De nouvelles études montrent que des milliards d'heures de travail ont été perdues à l'échelle mondiale en raison de la chaleur excessive. Cette tendance va s'accélérer au cours des prochaines décennies, à mesure que la planète se réchauffe.

Selon une nouvelle étude de l'Institute of Physics, un organisme à but non lucratif, plus de 675 milliards d'heures de travail sont perdues chaque année en raison de la chaleur et de l'humidité excessives.

Cette étude confirme des projections de pertes de travail annuelles bien supérieures aux estimations précédentes, équivalant à 1,7 % du PIB mondial.

Selon les scientifiques, ces pertes touchent principalement l'agriculture et la construction, mais affectent de nombreux secteurs différents.

Voir aussi : Couverture climatique

À l'échelle mondiale, la perte de productivité liée à la chaleur excessive s'élève à plus de 2 100 milliards en pouvoir d'achat – la valeur de la monnaie en termes de quantité de biens ou de services qu'une unité monétaire permet d'acheter. Ils ont ajouté que 10 % de la capacité de production est perdue en raison de conditions de travail extérieures insupportables.

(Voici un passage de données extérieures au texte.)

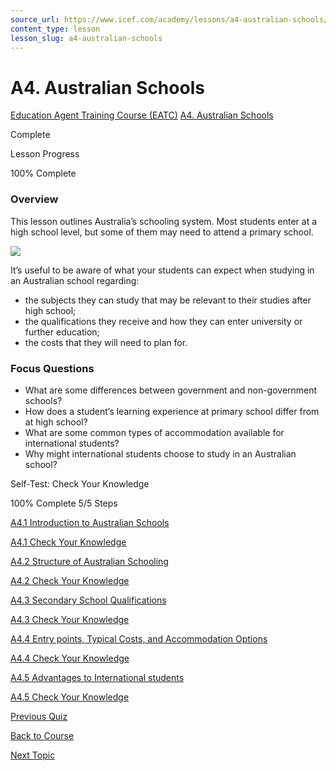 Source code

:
 ```yaml
---
source_url: https://www.icef.com/academy/lessons/a4-australian-schools/
content_type: lesson
lesson_slug: a4-australian-schools
---
```


# A4. Australian Schools

[Education Agent Training Course (EATC)](https://www.icef.com/academy/courses/education-agent-training-course-eatc/) [A4. Australian Schools](https://www.icef.com/academy/lessons/a4-australian-schools/)

Complete

Lesson Progress 

100% Complete 

### Overview

This lesson outlines Australia’s schooling system. Most students enter at a high school level, but some of them may need to attend a primary school.

![](https://www.icef.com/academy/wp-content/uploads/2022/09/kenny-eliason-zFSo6bnZJTw-unsplash-1024x637.jpg)

It’s useful to be aware of what your students can expect when studying in an Australian school regarding:

  * the subjects they can study that may be relevant to their studies after high school;
  * the qualifications they receive and how they can enter university or further education;
  * the costs that they will need to plan for.



### Focus Questions

  * What are some differences between government and non-government schools?
  * How does a student’s learning experience at primary school differ from at high school?
  * What are some common types of accommodation available for international students?
  * Why might international students choose to study in an Australian school?



Self-Test: Check Your Knowledge

100% Complete  5/5 Steps 

[ A4.1 Introduction to Australian Schools ](https://www.icef.com/academy/topic/a4-1-introduction-to-australian-schools/)

[ A4.1 Check Your Knowledge ](https://www.icef.com/academy/quizzes/a4-1-check-your-knowledge-2/)

[ A4.2 Structure of Australian Schooling ](https://www.icef.com/academy/topic/a4-2-structure-of-australian-schooling/)

[ A4.2 Check Your Knowledge ](https://www.icef.com/academy/quizzes/a4-2-check-your-knowledge-2/)

[ A4.3 Secondary School Qualifications ](https://www.icef.com/academy/topic/a4-3-secondary-school-qualifications/)

[ A4.3 Check Your Knowledge ](https://www.icef.com/academy/quizzes/a4-3-check-your-knowledge-2/)

[ A4.4 Entry points, Typical Costs, and Accommodation Options ](https://www.icef.com/academy/topic/a4-4-entry-points-typical-costs-and-accommodation-options/)

[ A4.4 Check Your Knowledge ](https://www.icef.com/academy/quizzes/a4-4-check-your-knowledge/)

[ A4.5 Advantages to International students ](https://www.icef.com/academy/topic/a4-5-advantages-to-international-students/)

[ A4.5 Check Your Knowledge ](https://www.icef.com/academy/quizzes/a4-5-check-your-knowledge/)

[ Previous Quiz ](https://www.icef.com/academy/quizzes/a3-3-check-your-knowledge-2/)

[Back to Course](https://www.icef.com/academy/courses/education-agent-training-course-eatc/)

[ Next Topic ](https://www.icef.com/academy/topic/a4-1-introduction-to-australian-schools/)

Selon les chercheurs, environ 30 % de ces pertes pourraient être compensées en modifiant les horaires de travail et en les reprogrammant pendant les heures les plus fraîches de la journée. Toutefois, les effets de ces mesures d'adaptation s'amenuiseront à mesure que les températures mondiales continueront d'augmenter.

Au cours des quatre dernières décennies, les pertes de main-d'œuvre liées à la chaleur ont augmenté d'au moins 9 %, une tendance qui montre comment même de petits changements, aussi minimes qu'une hausse de 0,5 °C des températures mondiales moyennes, peuvent avoir un impact sur la productivité du travail.

Une autre étude, publiée dans Nature Communications, montre comment la perte de productivité est directement liée au réchauffement accru et que des mesures d’adaptation supplémentaires sont nécessaires pour limiter les pertes et garantir la sécurité des travailleurs dans les secteurs essentiels de l’économie.

« Le globe s’est réchauffé au cours des dernières décennies. L’exposition à la chaleur humide a augmenté et la main-d’œuvre en a déjà subi les conséquences », a déclaré à Olive Oil Times Luke Parsons, chercheur postdoctoral et maître de conférences à l’université Duke, coauteur des deux études.

« Il est possible d’estimer les pertes de main-d’œuvre dues à l’exposition à la chaleur humide au cours des 40 dernières années environ, et de voir comment ces pertes ont évolué dans différentes régions », a-t-il ajouté.

La chaleur et la chaleur humide constituent des conditions potentiellement dangereuses pour les travailleurs en extérieur, car les températures élevées associées à une forte humidité entravent la capacité du corps à se refroidir par la transpiration.

Cela signifie que les agriculteurs et de nombreux autres travailleurs doivent souvent ralentir leur rythme de travail et s’hydrater, voire cesser de travailler et se rendre dans des endroits plus frais pour permettre à la température corporelle de redescendre progressivement.

Plus de 70 % de la population mondiale en âge de travailler – soit environ quatre milliards de personnes, selon les estimations des chercheurs – vit actuellement dans des environnements où les pertes de main-d’œuvre dues à la chaleur humide dépassent 100 heures par personne et par an.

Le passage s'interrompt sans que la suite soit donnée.